De Kerguelen abrió la ventana y furiosamente arrojó el artículo. Las veinte páginas levantaron el vuelo, batieron las alas, se separaron revoloteando en la altura, se inmovilizaron un instante y comenzaron a caer lentamente planeando, atraídas por la chata cúpula de la gigantesca computadora que ocupaba todo el patio, entre las cuatro bajas torres; las fue devorando, aspiradas por una de sus largas rejillas.

—Carne de robot —se dijo—. Y aunque era bretón y no había pisado España en su vida, le venía a las mentes una frase de romántico español: «Más vale morir con honra que vivir con vilipendio».

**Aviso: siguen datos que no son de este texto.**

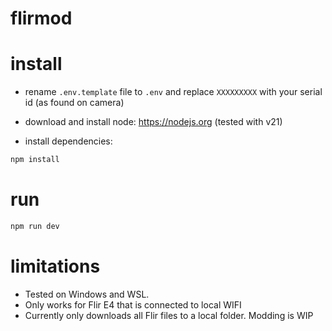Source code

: # flirmod

# install

-   rename `.env.template` file to `.env` and replace `XXXXXXXXX` with your serial id (as found on camera)

-   download and install node: https://nodejs.org (tested with v21)

-   install dependencies:

```bash
npm install
```

# run

```bash
npm run dev
```

# limitations

-   Tested on Windows and WSL.
-   Only works for Flir E4 that is connected to local WIFI
-   Currently only downloads all Flir files to a local folder. Modding is WIP
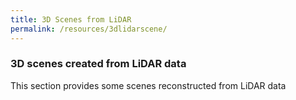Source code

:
 ```yaml
---
title: 3D Scenes from LiDAR
permalink: /resources/3dlidarscene/
---
```


### 3D scenes created from LiDAR data

This section provides some scenes reconstructed from LiDAR data

#### 

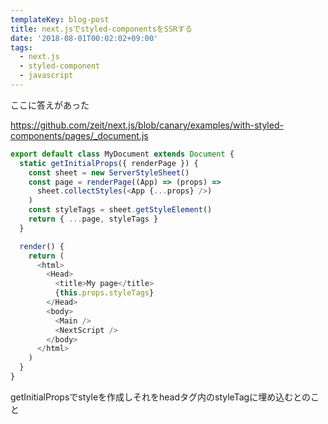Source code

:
 ```yaml
---
templateKey: blog-post
title: next.jsでstyled-componentsをSSRする
date: '2018-08-01T00:02:02+09:00'
tags:
  - next.js
  - styled-component
  - javascript
---
```

ここに答えがあった

https://github.com/zeit/next.js/blob/canary/examples/with-styled-components/pages/_document.js

```js
export default class MyDocument extends Document {
  static getInitialProps({ renderPage }) {
    const sheet = new ServerStyleSheet()
    const page = renderPage((App) => (props) =>
      sheet.collectStyles(<App {...props} />)
    )
    const styleTags = sheet.getStyleElement()
    return { ...page, styleTags }
  }

  render() {
    return (
      <html>
        <Head>
          <title>My page</title>
          {this.props.styleTags}
        </Head>
        <body>
          <Main />
          <NextScript />
        </body>
      </html>
    )
  }
}
```
getInitialPropsでstyleを作成しそれをheadタグ内のstyleTagに埋め込むとのこと

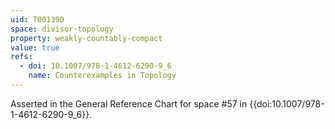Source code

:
 ```yaml
---
uid: T001390
space: divisor-topology
property: weakly-countably-compact
value: true
refs:
  - doi: 10.1007/978-1-4612-6290-9_6
    name: Counterexamples in Topology
---
```

Asserted in the General Reference Chart for space #57 in
{{doi:10.1007/978-1-4612-6290-9_6}}.
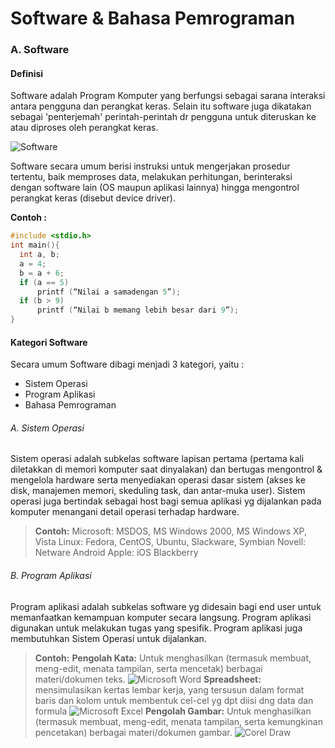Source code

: # Software & Bahasa Pemrograman

### A. Software
#### Definisi
Software adalah Program Komputer yang berfungsi sebagai sarana interaksi antara pengguna dan perangkat keras. Selain itu software juga dikatakan sebagai 'penterjemah' perintah-perintah dr pengguna untuk diteruskan ke atau diproses oleh perangkat keras.

![Software](http://himasif.ilkom.unej.ac.id/library/Software_1.png)

Software secara umum berisi instruksi untuk mengerjakan prosedur tertentu, baik memproses data, melakukan perhitungan, berinteraksi dengan software lain (OS maupun aplikasi lainnya) hingga mengontrol perangkat keras (disebut device driver).

__Contoh :__
```  C
#include <stdio.h>
int main(){
  int a, b;
  a = 4;
  b = a + 6;
  if (a == 5)
      printf (“Nilai a samadengan 5”);
  if (b > 9) 
      printf (“Nilai b memang lebih besar dari 9”);
}
```

#### Kategori Software
Secara umum Software dibagi menjadi 3 kategori, yaitu :
* Sistem Operasi
* Program Aplikasi
* Bahasa Pemrograman

###### A. Sistem Operasi
Sistem operasi adalah subkelas software lapisan pertama (pertama kali diletakkan di memori komputer saat dinyalakan) dan bertugas mengontrol & mengelola hardware serta menyediakan operasi dasar sistem (akses ke disk, manajemen memori, skeduling task, dan antar-muka user).
Sistem operasi juga bertindak sebagai host bagi semua aplikasi yg dijalankan pada komputer menangani detail operasi terhadap hardware.

> __Contoh:__
> Microsoft: MSDOS, MS Windows 2000, MS Windows XP, Vista
> Linux: Fedora, CentOS, Ubuntu, Slackware, Symbian
> Novell: Netware
> Android
> Apple: iOS
> Blackberry

###### B. Program Aplikasi
Program aplikasi adalah subkelas software yg didesain bagi end user untuk memanfaatkan kemampuan komputer secara langsung. Program aplikasi digunakan untuk melakukan tugas yang spesifik. Program aplikasi juga membutuhkan Sistem Operasi untuk dijalankan. 

> __Contoh:__
__Pengolah Kata:__ Untuk menghasilkan (termasuk membuat, meng-edit, menata tampilan, serta mencetak) berbagai materi/dokumen teks.
![Microsoft Word](https://cdn1.tekrevue.com/wp-content/uploads/2015/02/word-search-with-bing.jpg)
__Spreadsheet:__ mensimulasikan kertas lembar kerja, yang tersusun dalam format baris dan kolom untuk membentuk cel-cel yg dpt diisi dng data dan formula
![Microsoft Excel](https://d2myx53yhj7u4b.cloudfront.net/sites/default/files/styles/full_width_desktop/public/IC-how-to-make-spreadsheet-11%20copy.jpg?itok=aDdzCSmp)
__Pengolah Gambar:__ Untuk menghasilkan (termasuk membuat, meng-edit, menata tampilan, serta kemungkinan pencetakan) berbagai materi/dokumen gambar.
![Corel Draw](https://images-na.ssl-images-amazon.com/images/I/61PdhuOvizL._SL1024_.jpg)

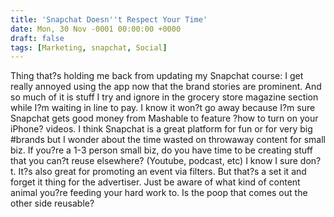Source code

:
 ```yaml
---
title: 'Snapchat Doesn''t Respect Your Time'
date: Mon, 30 Nov -0001 00:00:00 +0000
draft: false
tags: [Marketing, snapchat, Social]
---
```


Thing that?s holding me back from updating my Snapchat course: I get really annoyed using the app now that the brand stories are prominent. And so much of it is stuff I try and ignore in the grocery store magazine section while I?m waiting in line to pay. I know it won?t go away because I?m sure Snapchat gets good money from Mashable to feature ?how to turn on your iPhone? videos. I think Snapchat is a great platform for fun or for very big #brands but I wonder about the time wasted on throwaway content for small biz. If you?re a 1-3 person small biz, do you have time to be creating stuff that you can?t reuse elsewhere? (Youtube, podcast, etc) I know I sure don?t. It?s also great for promoting an event via filters. But that?s a set it and forget it thing for the advertiser. Just be aware of what kind of content animal you?re feeding your hard work to. Is the poop that comes out the other side reusable?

Amary no comprendió que De Kerguelen, tras su artículo, estaba decidido a sacrificar su vida, si fuera necesario, para destruirle a él y a su Comité.

Tarsis avanza su tercer defensor: 21 …f7-f5: su ala de Rey descongestionada le va a hacer tragar quina a su rival. Y Amary sólo dispone de mejunjes y potingues, cuando lo que necesitaría para recobrar la salud es un kilo de LSD.